──────── DATA EXTRACT ────────

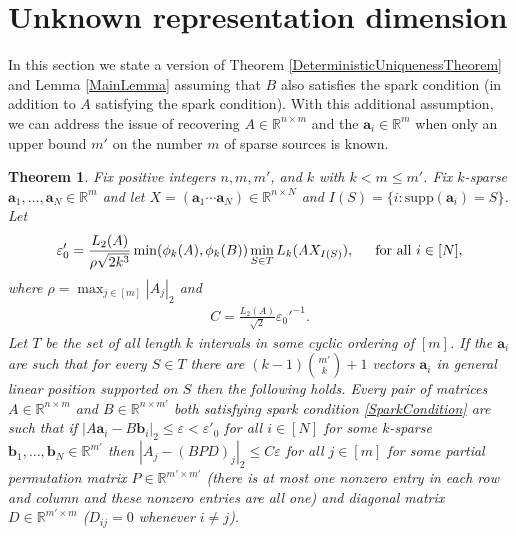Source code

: \documentclass[journal, onecolumn]{IEEEtran}
\newtheorem{theorem}{Theorem}
\begin{document}
\section{Unknown representation dimension}\label{mleqm}

In this section we state a version of Theorem \ref{DeterministicUniquenessTheorem} and Lemma \ref{MainLemma} assuming that $B$ also satisfies the spark condition (in addition to $A$ satisfying the spark condition). With this additional assumption, we can address the issue of recovering $A \in \mathbb{R}^{n \times m}$ and the $\mathbf{a}_i \in \mathbb{R}^m$ when only an upper bound $m'$ on the number $m$ of sparse sources is known. 
\begin{theorem}\label{DeterministicUniquenessTheorem2}
Fix positive integers $n, m, m'$, and $k$ with $k < m \leq m'$. Fix $k$-sparse $\mathbf{a}_1, \ldots, \mathbf{a}_N \in \mathbb{R}^m$ and let $X  = (\mathbf{a}_1 \cdots \mathbf{a}_N) \in \mathbb{R}^{n \times N}$ and $I(S) = \{i : \text{supp}(\mathbf{a}_i) = S\}$. Let
\begin{align}\label{epsilon0'}
\varepsilon'_0 = \frac{ L_{2}(A)}{\rho \sqrt{2k^3} } \min(\phi_k(A), \phi_k(B)) \min_{S \in T} L_k(AX_{I(S)}),\indent \text{for all } i \in [N],
\end{align}
%
where $\rho = \max_{j \in [m]} |A_j|_2$ and
\begin{align}\label{C'}
C = \frac{L_{2}(A)}{ \sqrt{2}} \varepsilon_0'^{-1}.
\end{align}
Let $T$ be the set of all length $k$ intervals in some cyclic ordering of $[m]$. If the $\mathbf{a}_i$ are such that for every $S \in T$ there are $(k-1){m' \choose k}+1$ vectors $\mathbf{a}_i$ in general linear position supported on $S$ then the following holds. Every pair of matrices $A \in \mathbb{R}^{n \times m}$ and $B \in \mathbb{R}^{n \times m'}$ both satisfying spark condition \eqref{SparkCondition} are such that if $|A\mathbf{a}_i - B\mathbf{b}_i|_2 \leq \varepsilon < \varepsilon'_0$ for all $i \in [N]$ for some $k$-sparse $\mathbf{b}_1, \ldots, \mathbf{b}_N \in \mathbb{R}^{m'}$ then $|A_j-(BPD)_j|_2 \leq C\varepsilon$ for all $j \in [m]$ for some partial permutation matrix $P \in \mathbb{R}^{m' \times m'}$ (there is at most one nonzero entry in each row and column and these nonzero entries are all one) and diagonal matrix $D \in \mathbb{R}^{m' \times m}$ ($D_{ij} = 0$ whenever $i \neq j$).
\end{theorem}
\end{document}
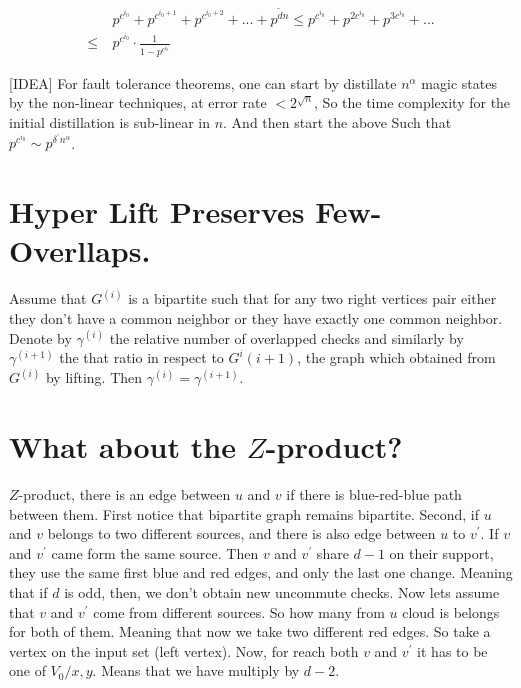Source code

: \documentclass[manuscript,screen,review]{acmart}
\begin{document}
\begin{equation*}
  \begin{split}
    & p^{c^{i_{0}}}+ p^{c^{i_{0}+1}}+ p^{c^{i_{0}+2}} + ... + p^{\tilde{d}
    n}\le  p^{c^{i_{0}}}+ p^{2c^{i_{0}}}+ p^{3c^{i_{0}}} + ... \\
    \le \  & p^{c^{i_{0}}} \cdot \frac{1}{1 - p^{c^{i_{0}}}}
  \end{split}
\end{equation*}

[IDEA] For fault tolerance theorems, one can start by distillate $n^{\alpha}$
magic states by the non-linear techniques, at error rate  $< 2^{\sqrt{n}}$, So
the time complexity for the initial distillation is sub-linear in $n$. And
then start the above Such that $p^{c^{i_{0}}} \sim
p^{\delta^{\prime}n^{\alpha}}$.

\section{Hyper Lift Preserves Few-Overllaps.}

Assume that  $G^{(i)}$ is a bipartite such that for any two right vertices pair
either they don't have a common neighbor or they have exactly one common
neighbor. Denote by $\gamma^{(i)}$ the relative number of overlapped checks
and similarly by $\gamma^{(i+1)}$ the that ratio in respect to $G^i{(i+1)}$,
the graph which obtained from $G^{(i)}$ by lifting. Then $\gamma^{(i)} =
\gamma^{(i+1)}$.

\section{ What about the $Z$-product? }
$Z$-product, there is an edge between $u$ and $v$ if there is blue-red-blue
path between them. First notice that bipartite graph remains bipartite.
Second, if $u$ and $v$ belongs to two different sources, and there is also
edge between $u$ to $v^{\prime}$. If $v$ and $v^{\prime}$ came form the same
source. Then $v$ and $v^{\prime}$ share $d-1$ on their support, they use the
same first blue and red edges, and only the last one change. Meaning that if
$d$ is odd, then, we don't obtain new uncommute checks. Now lets assume that
$v$ and $v^{\prime}$ come from different sources. So how many from $u$ cloud
is belongs for both of them. Meaning that now we take two different red edges.
So take a vertex on the input set (left vertex). Now, for reach both $v$ and
$v^{\prime}$ it has to be one of $V_{0}/{x,y}$. Means that we have multiply by
$d-2$.
\end{document}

────────

• [INSTRUCTIONS FOR THE TASK] Drop the images, then copy the data exactly.

• [EXPECTED ANSWER]
Source code

: \documentclass[journal, onecolumn]{IEEEtran}
\newtheorem{theorem}{Theorem}
\begin{document}
\section{Unknown representation dimension}\label{mleqm}

In this section we state a version of Theorem \ref{DeterministicUniquenessTheorem} and Lemma \ref{MainLemma} assuming that $B$ also satisfies the spark condition (in addition to $A$ satisfying the spark condition). With this additional assumption, we can address the issue of recovering $A \in \mathbb{R}^{n \times m}$ and the $\mathbf{a}_i \in \mathbb{R}^m$ when only an upper bound $m'$ on the number $m$ of sparse sources is known. 
\begin{theorem}\label{DeterministicUniquenessTheorem2}
Fix positive integers $n, m, m'$, and $k$ with $k < m \leq m'$. Fix $k$-sparse $\mathbf{a}_1, \ldots, \mathbf{a}_N \in \mathbb{R}^m$ and let $X  = (\mathbf{a}_1 \cdots \mathbf{a}_N) \in \mathbb{R}^{n \times N}$ and $I(S) = \{i : \text{supp}(\mathbf{a}_i) = S\}$. Let
\begin{align}\label{epsilon0'}
\varepsilon'_0 = \frac{ L_{2}(A)}{\rho \sqrt{2k^3} } \min(\phi_k(A), \phi_k(B)) \min_{S \in T} L_k(AX_{I(S)}),\indent \text{for all } i \in [N],
\end{align}
%
where $\rho = \max_{j \in [m]} |A_j|_2$ and
\begin{align}\label{C'}
C = \frac{L_{2}(A)}{ \sqrt{2}} \varepsilon_0'^{-1}.
\end{align}
Let $T$ be the set of all length $k$ intervals in some cyclic ordering of $[m]$. If the $\mathbf{a}_i$ are such that for every $S \in T$ there are $(k-1){m' \choose k}+1$ vectors $\mathbf{a}_i$ in general linear position supported on $S$ then the following holds. Every pair of matrices $A \in \mathbb{R}^{n \times m}$ and $B \in \mathbb{R}^{n \times m'}$ both satisfying spark condition \eqref{SparkCondition} are such that if $|A\mathbf{a}_i - B\mathbf{b}_i|_2 \leq \varepsilon < \varepsilon'_0$ for all $i \in [N]$ for some $k$-sparse $\mathbf{b}_1, \ldots, \mathbf{b}_N \in \mathbb{R}^{m'}$ then $|A_j-(BPD)_j|_2 \leq C\varepsilon$ for all $j \in [m]$ for some partial permutation matrix $P \in \mathbb{R}^{m' \times m'}$ (there is at most one nonzero entry in each row and column and these nonzero entries are all one) and diagonal matrix $D \in \mathbb{R}^{m' \times m}$ ($D_{ij} = 0$ whenever $i \neq j$).
\end{theorem}
\end{document}
Source code

: \documentclass[manuscript,screen,review]{acmart}
\begin{document}
\begin{equation*}
  \begin{split}
    & p^{c^{i_{0}}}+ p^{c^{i_{0}+1}}+ p^{c^{i_{0}+2}} + ... + p^{\tilde{d}
    n}\le  p^{c^{i_{0}}}+ p^{2c^{i_{0}}}+ p^{3c^{i_{0}}} + ... \\
    \le \  & p^{c^{i_{0}}} \cdot \frac{1}{1 - p^{c^{i_{0}}}}
  \end{split}
\end{equation*}

[IDEA] For fault tolerance theorems, one can start by distillate $n^{\alpha}$
magic states by the non-linear techniques, at error rate  $< 2^{\sqrt{n}}$, So
the time complexity for the initial distillation is sub-linear in $n$. And
then start the above Such that $p^{c^{i_{0}}} \sim
p^{\delta^{\prime}n^{\alpha}}$.

\section{Hyper Lift Preserves Few-Overllaps.}

Assume that  $G^{(i)}$ is a bipartite such that for any two right vertices pair
either they don't have a common neighbor or they have exactly one common
neighbor. Denote by $\gamma^{(i)}$ the relative number of overlapped checks
and similarly by $\gamma^{(i+1)}$ the that ratio in respect to $G^i{(i+1)}$,
the graph which obtained from $G^{(i)}$ by lifting. Then $\gamma^{(i)} =
\gamma^{(i+1)}$.

\section{ What about the $Z$-product? }
$Z$-product, there is an edge between $u$ and $v$ if there is blue-red-blue
path between them. First notice that bipartite graph remains bipartite.
Second, if $u$ and $v$ belongs to two different sources, and there is also
edge between $u$ to $v^{\prime}$. If $v$ and $v^{\prime}$ came form the same
source. Then $v$ and $v^{\prime}$ share $d-1$ on their support, they use the
same first blue and red edges, and only the last one change. Meaning that if
$d$ is odd, then, we don't obtain new uncommute checks. Now lets assume that
$v$ and $v^{\prime}$ come from different sources. So how many from $u$ cloud
is belongs for both of them. Meaning that now we take two different red edges.
So take a vertex on the input set (left vertex). Now, for reach both $v$ and
$v^{\prime}$ it has to be one of $V_{0}/{x,y}$. Means that we have multiply by
$d-2$.
\end{document}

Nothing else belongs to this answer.